Packet truncation is destined for selecting precise bytes from the captured packet (e.g., snapshot length). It is also used to reduce the amount of data captured, which leads to reduced CPU and bus bandwidth load.
Packet timestamping is mandatory as packets may come from several observation points. NFStream relies on software packet timestamping, which provides milliseconds accuracy.
Packet filtering serves packet filtering based on a set of characteristics. A packet is selected if the specific fields are equal or in the range of the given values. NFStream packet filtering is based on the Berkeley Packet Filter (BPF) syntax. BPF provides a kernel-based interface to the link and network layers. Its features make it highly efficient at processing and filtering packets. A user-mode interpreter for BPF is provided with the libpcap implementation of the pcap API, so programmers can write applications that transparently support a rich set of constructs to build detailed packet filtering expressions for network protocols.
Packet processing consists of a set of parsers that allow NFStream to decode the packet and extract its attributes as part of the NFPacket object, which is the shared object between the packet observation layer and the metering layer of each meter process.
Packet dispatching consists of load-balancing packet processing across parallel metering processes. On Linux, the load balancing feature is pushed down to the kernel using the AF_PACKETv3 FANOUT feature. However, both online mode and offline modes require load balancing in userspace. NFStream achieves such a task by computing a flow-aware hash for each packet. If the calculated hash matches the meter identifier, the packet is consumed. Otherwise, it is used only as a time ticker. This heuristic is also used for non-Linux online capture.
The flow metering layer implements the flow measurement logic of NFStream. Its primary functions include aggregating packets into flows, flow feature computation, and flow expiration management.
NFCache stores the entries in a hash map and maintains a least recently used doubly linked list of entries. Flow metering uses these structures to store information regarding active flows. A flow hash determines whether an NFPacket matches an existing entry or not. In the case of a match, the flow features are updated. Otherwise, a new entry is created and initiated. A flow entry is considered bidirectional if its address port pair and its reverse belong to the same entry.
Expiration management runs on top of three flow termination logics. The first is active expiration, which terminates a flow active during a predefined period. The second is referred to as inactive expiration. It ends a flow that is inactive during a predefined period. The last logic represents a custom expiration solution defined by the user at runtime (i.e., flow packets limit).

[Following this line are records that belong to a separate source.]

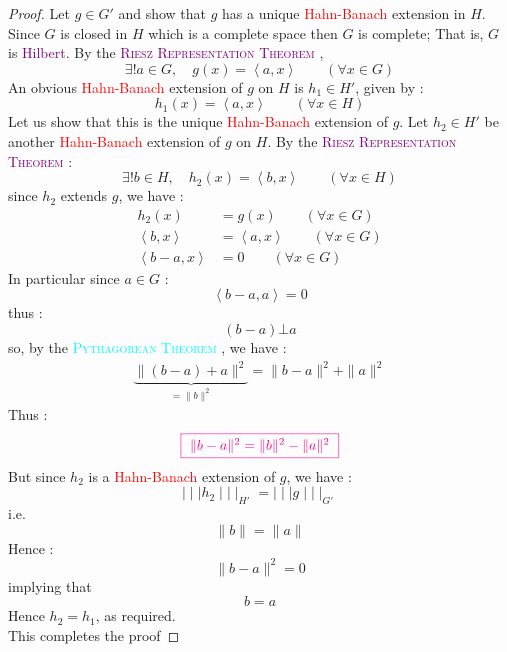 \begin{proof}
  Let $g \in  G'$ and show that $g $ has
  a unique \textcolor{red}{Hahn-Banach} extension in $H $.  
  Since $G$ is closed in $H $ which is a complete space  
  then $G $ is complete; That is, $G $ is \textcolor{purple}{Hilbert}.
  By the 
  \textcolor{purple}{
    \textsc{
  Riesz Representation Theorem 
    }
  }, 
  \[
  \exists ! a \in  G, \quad 
  g(x)  = \left\langle a,x \right\rangle   
  \quad \quad \left( \forall  x \in  G \right)
  \]
  An obvious \textcolor{red}{Hahn-Banach} extension of $g $ 
  on $H $ is $h_1 \in  H'$, given by :  
  \[
  h_1(x) = \left\langle 
    a, x
  \right\rangle   \quad \quad 
  \left( \forall  x \in  H \right)
  \]
  Let us show that this is the unique 
  \textcolor{red}{Hahn-Banach} extension of $g$. 
  Let $h_2 \in  H' $ be another \textcolor{red}{Hahn-Banach} 
  extension of $g $ on $H$. By the 
  \textcolor{purple}{
    \textsc{
  Riesz Representation Theorem 
    }
  } : 
  \[
  \exists ! b \in  H, \quad 
  h_2(x) = \left\langle 
    b,x
  \right\rangle \quad \quad (\forall  x \in  H) 
  \]
  since $h_2 $ extends $g $, we have :
  \begin{align*}
    h_2(x)  &= g(x)  \quad \quad (\forall  x \in  G)  
    \\
    \left\langle b,x \right\rangle  &=
    \left\langle a,x \right\rangle   \quad \quad 
    \left( \forall  x \in  G \right) 
    \\
    \left\langle b-a, x \right\rangle  &= 0  \quad \quad 
    \left( 
      \forall  x \in  G
    \right)
  \end{align*}
  In particular since $a \in G $ :  
  \[
  \left\langle 
    b-a, a
  \right\rangle  = 0
  \]
  thus : 
  \[
    (b-a)  \bot a
  \]
  so, by the 
  \textcolor{cyan}{
    \textsc{
      Pythagorean Theorem
    }
  }, we have : 
  \begin{align*}
    \underbrace{
  \| (b-a) + a  \| ^2  
    }_{= \| b \|^2  } 
  = 
  \| b-a \|  ^2  + 
  \| a \| ^2 
  \end{align*}
  Thus : 
  \[
    \textcolor{magenta}{
      \fbox{
        $\| b-a\|^2  = 
        \| b \|^2  - \| a \|^2$
      }
    }
  \]
  But since $h_2 $ is a \textcolor{red}{Hahn-Banach} extension 
  of $g $, we have : 
  \[
  \mid \mid \mid  h_2 \mid \mid \mid _{H'} = 
  \mid \mid \mid  g \mid \mid \mid _{G'}
  \]
  i.e. 
  \[
  \| b \| = \| a \| 
  \]
  Hence : 
  \[
  \| b-a \| ^2  = 0
  \]
  implying that 
  \[
    b = a
  \]
  Hence $h_2 = h_1$, as required. \\
  This completes the proof
\end{proof}


%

NFPlugins are a set of NFPlugin, a user-defined extension of NFStream. An NFPlugin is instantiated using a flexible set of keyword arguments, including specific parameters or external data required for the flow feature computation (i.e., ML trained model, externally loaded C library). The flow metering process calls each NFPlugin defined by the user at three flow existence stages: initiation, update, and expiration. Thus, an NFPlugin defines a method called for each step. on_init method is called for creation with the first packet belonging to it. on_update is triggered each time a new NFPacket is mapped to the flow entry. Finally, on_expire is performed when the entry is considered expired. Consequently, extending NFStream is simple. Adding new flow features or ML model outcomes can be achieved in just a few lines.
Socket collector probes the Operating System logs to construct a view of the active connections table. It is only activated when system visibility mode is set for end-host ground truth generation. The collector detects creation and closing of connections and send these state updates to the streamer.
Performance considerations: Please read current design details before considering enabling this component at scale.
The export layer is implemented as part of the NFStreamer class. NFStreamer is the main class of the NFStream framework. It is responsible for setting the overall workflow, mainly the orchestration of parallel metering processes and the definition of the flow export format. Thus, working with flow-based data is as simple as instantiating a single class. NFStreamer is highly configurable and provides an extensive set of arguments for controlling each computation layer. NFStreamer methods define the export format of the measured flows. While it is possible to iterate over the NFStreamer object, methods include CSV file and pandas dataframe conversions. Selecting pandas format came naturally, as it is the de facto standard input format for ML frameworks. Finally, the conversion process supports features anonymization based on the Blake2 algorithm.